Underlying Net Profit (excluding fair value changes of investment properties) Increased by 3.5% to HK$67.5 Million;
Declared Interim Dividend of 4.0 HK Cents per Share
HONG KONG — Grand Ming Group Holdings Limited (the “Company” and together with its subsidiaries, the “Group”, stock code: 1271.HK) today announces its interim results for FH 2017/18.
Highlights
– Recorded revenue for the six month ended 30 September 2017 (“FH 2017/18”) of approximately HK$815.0 million, an increase of approximately 58.4%.
– Attained net profit of approximately HK$71.4 million for FH 2017/18. Excluding the effect of fair value gains on investment properties, the Group recorded an underlying net profit for the period of approximately HK$67.5 million, increased by approximately 3.5%.
– Interim dividend of 4.0 HK cents per share is declared to pay
Total revenue of the Group for FH 2017/18 was recorded at approximately HK$815.0 million, representing an increase of approximately 58.4% from approximately HK$514.6 million for the six months ended 30 September 2016 (“FH 2016/17”). The increase in revenue was mainly attributable to the construction project at Kai Tak, Kowloon for which the construction work commenced in June 2016 and was in full swing during the period under review.
The Group’s net profit for FH 2017/18 amounted to approximately HK$71.4 million (FH 2016/17: approximately HK$125.5 million), a decrease of approximately 43.1% relative to the corresponding period last year. This was mainly due to the fair value gain from revaluation of the Group’s investment properties relating to high-tier data centre not being as significant as that for FH 2016/17. Excluding such fair value gains on investment properties, the Group recorded an underlying net profit of approximately HK$67.5 million for FH 2017/18, representing an increase of 3.5% or HK$2.3 million when compared to FH 2016/17.

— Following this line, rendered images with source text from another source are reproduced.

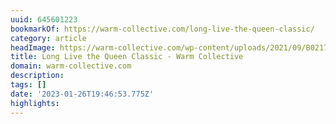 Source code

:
```yaml
---
uuid: 645601223
bookmarkOf: https://warm-collective.com/long-live-the-queen-classic/
category: article
headImage: https://warm-collective.com/wp-content/uploads/2021/09/B021765-R1-15-16.jpg
title: Long Live the Queen Classic - Warm Collective
domain: warm-collective.com
description:
tags: []
date: '2023-01-26T19:46:53.775Z'
highlights:
---
```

The Board declares to pay an interim dividend of 4.0 HK cents per share, representing a payout ratio of approximately 42.1%.

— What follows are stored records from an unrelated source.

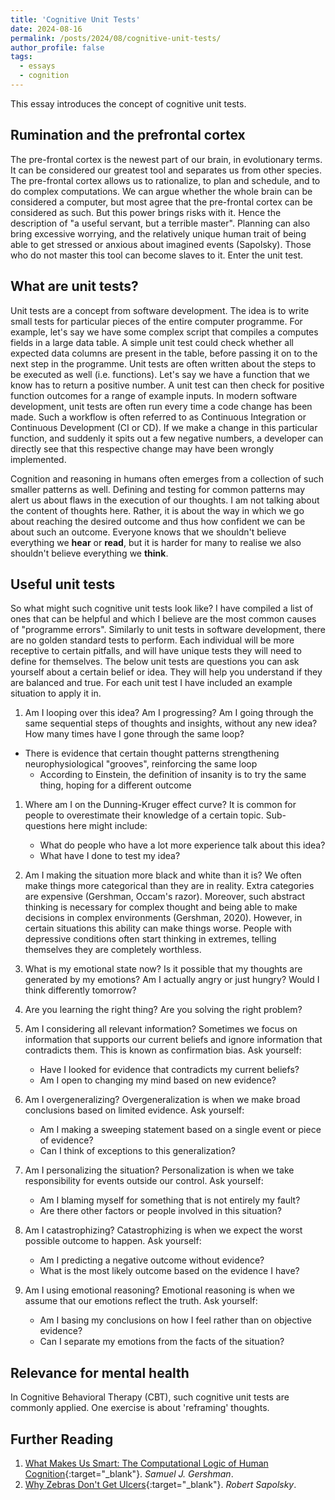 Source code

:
 ```yaml
---
title: 'Cognitive Unit Tests'
date: 2024-08-16
permalink: /posts/2024/08/cognitive-unit-tests/
author_profile: false
tags:
  - essays
  - cognition
---
```


This essay introduces the concept of cognitive unit tests.

## Rumination and the prefrontal cortex

The pre-frontal cortex is the newest part of our brain, in evolutionary terms.
It can be considered our greatest tool and separates us from other species.
The pre-frontal cortex allows us to rationalize, to plan and schedule, and to do complex computations.
We can argue whether the whole brain can be considered a computer, but most agree that the pre-frontal cortex can be considered as such.
But this power brings risks with it.
Hence the description of "a useful servant, but a terrible master".
Planning can also bring excessive worrying, and the relatively unique human trait of being able to get stressed or anxious about imagined events (Sapolsky).
Those who do not master this tool can become slaves to it.
Enter the unit test.

## What are unit tests?

Unit tests are a concept from software development.
The idea is to write small tests for particular pieces of the entire computer programme.
For example, let's say we have some complex script that compiles a computes fields in a large data table.
A simple unit test could check whether all expected data columns are present in the table, before passing it on to the next step in the programme.
Unit tests are often written about the steps to be executed as well (i.e. functions).
Let's say we have a function that we know has to return a positive number.
A unit test can then check for positive function outcomes for a range of example inputs.
In modern software development, unit tests are often run every time a code change has been made.
Such a workflow is often referred to as Continuous Integration or Continuous Development (CI or CD).
If we make a change in this particular function, and suddenly it spits out a few negative numbers, a developer can directly see that this respective change may have been wrongly implemented.

Cognition and reasoning in humans often emerges from a collection of such smaller patterns as well.
Defining and testing for common patterns may alert us about flaws in the execution of our thoughts.
I am not talking about the content of thoughts here.
Rather, it is about the way in which we go about reaching the desired outcome and thus how confident we can be about such an outcome.
Everyone knows that we shouldn't believe everything we __hear__ or __read__, but it is harder for many to realise we also shouldn't believe everything we __think__.

## Useful unit tests

So what might such cognitive unit tests look like?
I have compiled a list of ones that can be helpful and which I believe are the most common causes of "programme errors".
Similarly to unit tests in software development, there are no golden standard tests to perform.
Each individual will be more receptive to certain pitfalls, and will have unique tests they will need to define for themselves.
The below unit tests are questions you can ask yourself about a certain belief or idea.
They will help you understand if they are balanced and true.
For each unit test I have included an example situation to apply it in.

1. Am I looping over this idea? Am I progressing? Am I going through the same sequential steps of thoughts and insights, without any new idea? How many times have I gone through the same loop?
  - There is evidence that certain thought patterns strengthening neurophysiological "grooves", reinforcing the same loop
	- According to Einstein, the definition of insanity is to try the same thing, hoping for a different outcome

1. Where am I on the Dunning-Kruger effect curve? It is common for people to overestimate their knowledge of a certain topic. Sub-questions here might include:
	- What do people who have a lot more experience talk about this idea?
	- What have I done to test my idea?

1. Am I making the situation more black and white than it is? We often make things more categorical than they are in reality. Extra categories are expensive (Gershman, Occam's razor). Moreover, such abstract thinking is necessary for complex thought and being able to make decisions in complex environments (Gershman, 2020). However, in certain situations this ability can make things worse. People with depressive conditions often start thinking in extremes, telling themselves they are completely worthless.

1. What is my emotional state now? Is it possible that my thoughts are generated by my emotions? Am I actually angry or just hungry? Would I think differently tomorrow?

1. Are you learning the right thing? Are you solving the right problem?

1. Am I considering all relevant information? Sometimes we focus on information that supports our current beliefs and ignore information that contradicts them. This is known as confirmation bias. Ask yourself:
    - Have I looked for evidence that contradicts my current beliefs?
    - Am I open to changing my mind based on new evidence?

1. Am I overgeneralizing? Overgeneralization is when we make broad conclusions based on limited evidence. Ask yourself:
    - Am I making a sweeping statement based on a single event or piece of evidence?
    - Can I think of exceptions to this generalization?

1. Am I personalizing the situation? Personalization is when we take responsibility for events outside our control. Ask yourself:
    - Am I blaming myself for something that is not entirely my fault?
    - Are there other factors or people involved in this situation?

1. Am I catastrophizing? Catastrophizing is when we expect the worst possible outcome to happen. Ask yourself:
    - Am I predicting a negative outcome without evidence?
    - What is the most likely outcome based on the evidence I have?

1. Am I using emotional reasoning? Emotional reasoning is when we assume that our emotions reflect the truth. Ask yourself:
    - Am I basing my conclusions on how I feel rather than on objective evidence?
    - Can I separate my emotions from the facts of the situation?

## Relevance for mental health

In Cognitive Behavioral Therapy (CBT), such cognitive unit tests are commonly applied.
One exercise is about 'reframing' thoughts.

## Further Reading

1. [What Makes Us Smart: The Computational Logic of Human Cognition](https://press.princeton.edu/books/paperback/9780691205717/what-makes-us-smart?srsltid=AfmBOoqHjiBUhdWAD7l6UmadsQasHmKCURdtsuTj6BX-v1XwOh1dgzXr){:target="_blank"}. *Samuel J. Gershman*.
1. [Why Zebras Don't Get Ulcers](https://catalogofbias.org){:target="_blank"}. *Robert Sapolsky*.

During FH 2017/18, the Group’s construction segment concluded with satisfactory performance, having generated HK$740.6 million in revenue, an increase of 68.0% compared to the same period of previous year. This is mainly attributable to the greater recognised revenue from the construction project at Kai Tak, Kowloon, which was in full swing in FH 2017/18. As at 30 September 2017, the gross contract value of the construction projects in progress amounted to approximately HK$1.48 billion.
The revenue derived from data centre premises leasing business slightly decreased by approximately 2.2% or HK$1.6 million, from approximately HK$73.8 million for FH 2016/17 to approximately HK$72.2 million for FH 2017/18 which is mainly due to the reduction of rental related income received from the customers for their electricity consumption. During FH 2017/18, a high utilisation rate in iTech Tower 1 was sustained and contributed a stable rental income for the Group, whereas a satisfactory occupancy in iTech Tower 2 also saw a gradual climb in rental income.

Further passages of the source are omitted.